Check out these incredible oysters plates that we found at Moss Antiques - amazing right? Their only purpose in life is to serves oysters. So cool!
Since we could not go more than an hour without eating, cousin Kyle sent us to a local's joint called K-Pauls for some Cajun food. If K-Pauls is where the locals, eat, that is where I am going to eat and it did not disappoint. We shared some gumbo, another po'boy, crab salad and some crispy potato skins. All washed down by some strong but tasty Bloody Marys. We also learned the difference between Cajun food and Creole food. Creole dishes tend to be more sophisticated and continental while Cajun food is rural, more seasoned, sometimes spicy, and tends to be heartier. Either one works for me because they are both delicious.
While we were stuffing our faces (again) it started to rain, hard. So what do you do when it rains in New Orleans? You drink more. We wandered across the street to Napoleon House for some world-famous Pims Cup. (Napoleon House was actually built for Napoleon. Back in the day when he was exiled from France a local pirate wanted to kidnap him and take him to live in a house he built for him in New Orleans. Sadly he never made it their but his would be house does. So what to do you in New Orleans to an empty house? You turn it into a bar!)
Once the rain eased off a little, I got my first glimpse of the mighty Mississippi. I can't believe that I hadn't seen it before. It was beautiful. I grabbed another coffee from Cafe Du Monde, sat by the river for a bit and watched the boats pass. I could have stayed there for hours.
But I couldn't because I had to eat more. Saturday night we had dinner at the oldest restaurant in New Orleans, Antoine's, which is a New Orleans institution.
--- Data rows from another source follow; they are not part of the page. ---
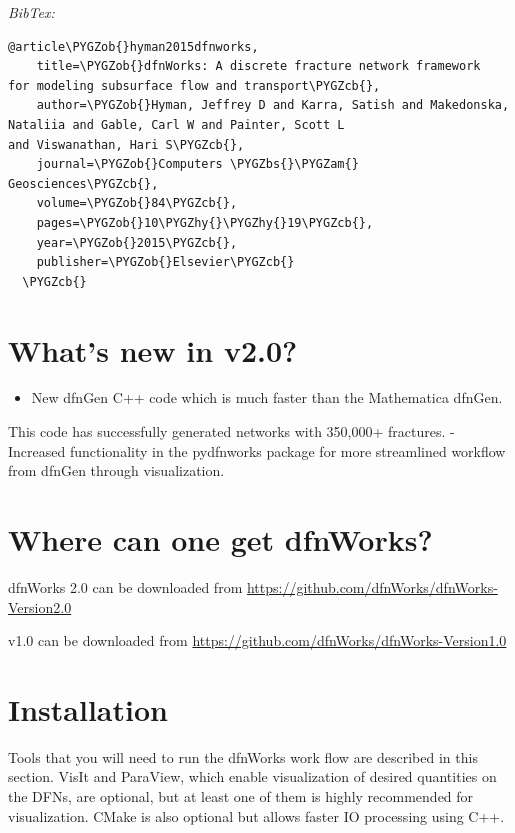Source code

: \documentclass[letterpaper,10pt,english]{sphinxmanual}
\def\PYGZbs{\char`\\}
\def\PYGZob{\char`\{}
\def\PYGZcb{\char`\}}
\def\PYGZam{\char`\&}
\def\PYGZhy{\char`\-}
\begin{document}
\emph{BibTex:}

\begin{Verbatim}[commandchars=\\\{\}]
  @article\PYGZob{}hyman2015dfnworks,
    title=\PYGZob{}dfnWorks: A discrete fracture network framework
for modeling subsurface flow and transport\PYGZcb{},
    author=\PYGZob{}Hyman, Jeffrey D and Karra, Satish and Makedonska,
Nataliia and Gable, Carl W and Painter, Scott L
and Viswanathan, Hari S\PYGZcb{},
    journal=\PYGZob{}Computers \PYGZbs{}\PYGZam{} Geosciences\PYGZcb{},
    volume=\PYGZob{}84\PYGZcb{},
    pages=\PYGZob{}10\PYGZhy{}\PYGZhy{}19\PYGZcb{},
    year=\PYGZob{}2015\PYGZcb{},
    publisher=\PYGZob{}Elsevier\PYGZcb{}
  \PYGZcb{}
\end{Verbatim}


\section{What's new in v2.0?}
\label{intro:what-s-new-in-v2-0}\begin{itemize}
\item {} 
New dfnGen C++ code which is much faster than the Mathematica dfnGen.

\end{itemize}

This code has successfully generated networks with 350,000+ fractures.
- Increased functionality in the pydfnworks package for more streamlined
workflow from dfnGen through visualization.


\section{Where can one get dfnWorks?}
\label{intro:where-can-one-get-dfnworks}
dfnWorks 2.0 can be downloaded from \href{https://github.com/dfnWorks/dfnWorks-Version2.0}{https://github.com/dfnWorks/dfnWorks-Version2.0}

v1.0 can be downloaded from \href{https://github.com/dfnWorks/dfnWorks-Version1.0}{https://github.com/dfnWorks/dfnWorks-Version1.0}


\section{Installation}
\label{intro:installation}
Tools that you will need to run the dfnWorks work flow are described in
this section. VisIt and ParaView, which enable visualization of desired
quantities on the DFNs, are optional, but at least one of them is highly
recommended for visualization. CMake is also optional but allows faster IO
processing using C++.
\end{document}
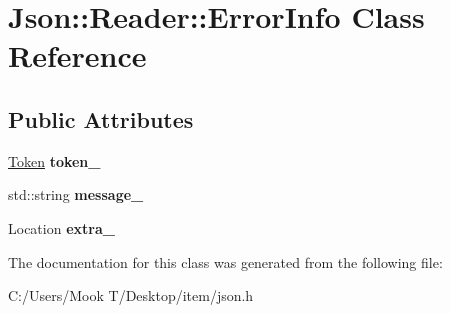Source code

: \hypertarget{class_json_1_1_reader_1_1_error_info}{}\section{Json\+:\+:Reader\+:\+:Error\+Info Class Reference}
\label{class_json_1_1_reader_1_1_error_info}
\subsection*{Public Attributes}
\begin{DoxyCompactItemize}
\item 
\hypertarget{class_json_1_1_reader_1_1_error_info_a52e1c71b12eb1c3f0395d7ef1e778ce6}{}\hyperlink{class_json_1_1_reader_1_1_token}{Token} {\bfseries token\+\_\+}\label{class_json_1_1_reader_1_1_error_info_a52e1c71b12eb1c3f0395d7ef1e778ce6}

\item 
\hypertarget{class_json_1_1_reader_1_1_error_info_aeb2fb6537a8bb978b239ea1482d73d7a}{}std\+::string {\bfseries message\+\_\+}\label{class_json_1_1_reader_1_1_error_info_aeb2fb6537a8bb978b239ea1482d73d7a}

\item 
\hypertarget{class_json_1_1_reader_1_1_error_info_af92c24acf642b040d6e40aac4952d44d}{}Location {\bfseries extra\+\_\+}\label{class_json_1_1_reader_1_1_error_info_af92c24acf642b040d6e40aac4952d44d}

\end{DoxyCompactItemize}


The documentation for this class was generated from the following file\+:\begin{DoxyCompactItemize}
\item 
C\+:/\+Users/\+Mook T/\+Desktop/item/json.\+h\end{DoxyCompactItemize}
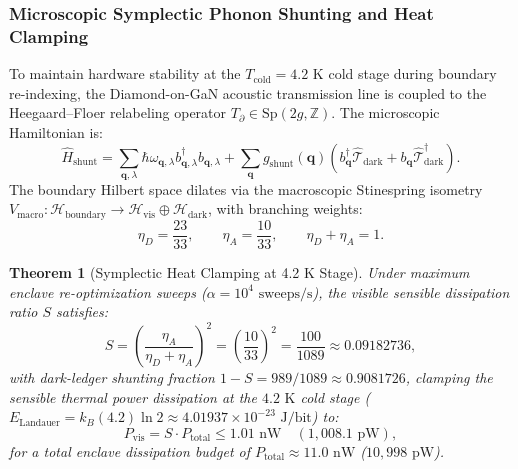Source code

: \documentclass[11pt,onecolumn]{article}
\newtheorem{theorem}{Theorem}
\begin{document}
\subsubsection{Microscopic Symplectic Phonon Shunting and Heat Clamping}
To maintain hardware stability at the $T_{\text{cold}} = 4.2\text{ K}$ cold stage during boundary re-indexing, the Diamond-on-GaN acoustic transmission line is coupled to the Heegaard--Floer relabeling operator $T_\partial \in \mathrm{Sp}(2g, \mathbb{Z})$. The microscopic Hamiltonian is:
\begin{equation}
    \hat{H}_{\text{shunt}} = \sum_{\mathbf{q},\lambda} \hbar \omega_{\mathbf{q},\lambda} b_{\mathbf{q},\lambda}^\dagger b_{\mathbf{q},\lambda} + \sum_{\mathbf{q}} g_{\text{shunt}}(\mathbf{q}) \left( b_{\mathbf{q}}^\dagger \hat{\mathcal{T}}_{\text{dark}} + b_{\mathbf{q}} \hat{\mathcal{T}}_{\text{dark}}^\dagger \right).
\end{equation}
The boundary Hilbert space dilates via the macroscopic Stinespring isometry $V_{\text{macro}}: \mathcal{H}_{\text{boundary}} \to \mathcal{H}_{\text{vis}} \oplus \mathcal{H}_{\text{dark}}$, with branching weights:
\begin{equation}
    \eta_D = \frac{23}{33}, \qquad \eta_A = \frac{10}{33}, \qquad \eta_D + \eta_A = 1.
\end{equation}

\begin{theorem}[Symplectic Heat Clamping at 4.2 K Stage]
\label{thm:dissipation_clamping}
Under maximum enclave re-optimization sweeps ($\alpha = 10^4\text{ sweeps/s}$), the visible sensible dissipation ratio $S$ satisfies:
\begin{equation}
    S = \left(\frac{\eta_A}{\eta_D + \eta_A}\right)^2 = \left(\frac{10}{33}\right)^2 = \frac{100}{1089} \approx 0.09182736,
\end{equation}
with dark-ledger shunting fraction $1 - S = 989/1089 \approx 0.9081726$, clamping the sensible thermal power dissipation at the $4.2\text{ K}$ cold stage ($E_{\text{Landauer}} = k_B(4.2)\ln 2 \approx 4.01937 \times 10^{-23}\text{ J/bit}$) to:
\begin{equation}
    P_{\text{vis}} = S \cdot P_{\text{total}} \le 1.01\text{ nW} \quad (1{,}008.1\text{ pW}),
\end{equation}
for a total enclave dissipation budget of $P_{\text{total}} \approx 11.0\text{ nW}$ ($10{,}998\text{ pW}$).
\end{theorem}
\end{document}
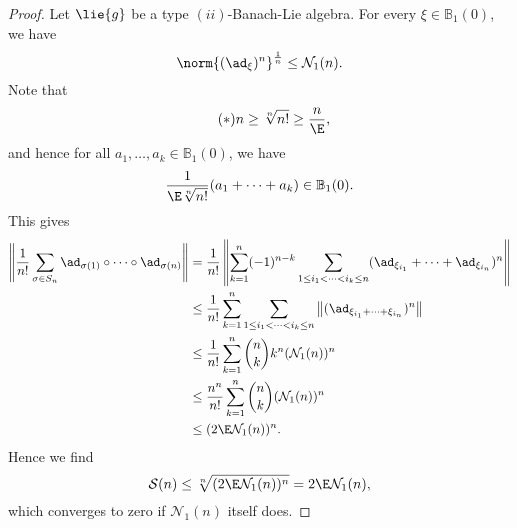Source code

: \documentclass[
11pt,                          %
english                        %
]{article}
\begin{document}
\begin{proof}
	Let $\lie{g}$ be a type $(ii)$-Banach-Lie algebra. For every $\xi \in 
	\mathbb{B}_1(0)$, we have
	\begin{equation*}
		\norm{(\ad_\xi)^n}^{\frac{1}{n}}
		\leq
		\mathcal{N}_1(n).
	\end{equation*}
	Note that 
	\begin{equation*}
		\tag{$*$}
		n \geq \sqrt[n]{n!} \geq \frac{n}{\E},
	\end{equation*}
	and hence for all $a_1, \ldots, a_k \in \mathbb{B}_1(0)$, we have
	\begin{equation*}
		\frac{1}{\E \sqrt[n]{n!}} (a_1 + \cdots + a_k)
		\in \mathbb{B}_1(0).
	\end{equation*}
	This gives
	\begin{align*}
		\left\Vert
			\frac{1}{n!}
			\sum\limits_{\sigma \in S_n}
			\ad_{\sigma(1)}
			\circ \cdots \circ
			\ad_{\sigma(n)}
		\right\Vert
		&=
		\frac{1}{n!}
		\left\Vert
			\sum\limits_{k = 1}^n
			(-1)^{n-k}
			\sum\limits_{1 \leq i_1 < \cdots < i_k \leq n}
			(\ad_{\xi_{i_1}} + \cdots + \ad_{\xi_{i_n}})^n
		\right\Vert
		\\
		& \leq
		\frac{1}{n!}
		\sum\limits_{k = 1}^n
		\sum\limits_{1 \leq i_1 < \cdots < i_k \leq n}
		\left\Vert
			(\ad_{\xi_{i_1} + \cdots + \xi_{i_n}})^n
		\right\Vert
		\\
		& \leq
		\frac{1}{n!}
		\sum\limits_{k = 1}^n
		\binom{n}{k}
		k^n (\mathcal{N}_1(n))^n
		\\
		& \leq
		\frac{n^n}{n!}
		\sum\limits_{k = 1}^n
		\binom{n}{k}
		(\mathcal{N}_1(n))^n
		\\
		& \leq
		(2 \E \mathcal{N}_1(n))^n.
	\end{align*}
	Hence we find
	\begin{equation*}
		\mathcal{S}(n)
		\leq
		\sqrt[n]{(2 \E \mathcal{N}_1(n))^n}
		=
		2 \E \mathcal{N}_1(n),
	\end{equation*}
	which converges to zero if $\mathcal{N}_1(n)$ itself does.
\end{proof}
\end{document}
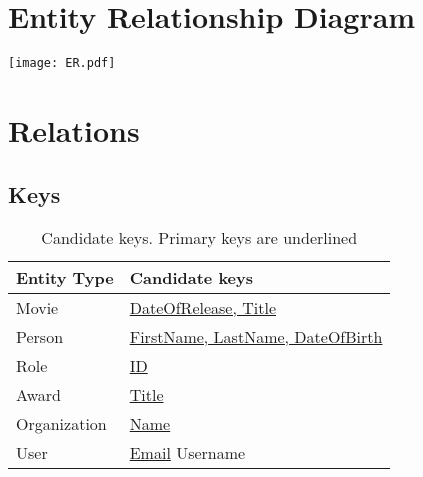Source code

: \section{Entity Relationship Diagram}

\texttt{[image: ER.pdf]}

\section{Relations}

\subsection{Keys}
\begin{table}[h]
\centering
\begin{tabular}{|l|l|}
\hline
\textbf{Entity Type} & \textbf{Candidate keys} \\ \hline
Movie & \underline{DateOfRelease, Title} \\ \hline
Person & \underline{FirstName, LastName, DateOfBirth} \\ \hline
Role & \underline{ID} \\ \hline
Award & \underline{Title} \\ \hline
Organization & \underline{Name} \\ \hline
User & \underline{Email} \newline Username \\ \hline
\end{tabular}
\caption{Candidate keys. Primary keys are underlined}
\label{tbl:candidate_keys}
\end{table}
After an amazing dinner, with some great speeches and good food we headed to the Carousel Bar int he Hotel Monteleone. The bar actually spins like a carousel. What in the world? I blame my serious hangover on the spinning bar.
Saturday morning I wandered over to the St. Louis Cemetery No. 1. It is a little morbid but the cemeteries in New Orleans are beautiful, historic and haunting. Since the city is below sea level, people are buried above the ground in these beautiful crypts.
I wandered through them and then decided it was time to eat again. I headed over to Cochon Butcher, a more casual and equally delicious as its well-known sister restaurant, Cochon. The food there was seriously good. Next time I am in New Orleans I have got to check out Cochon.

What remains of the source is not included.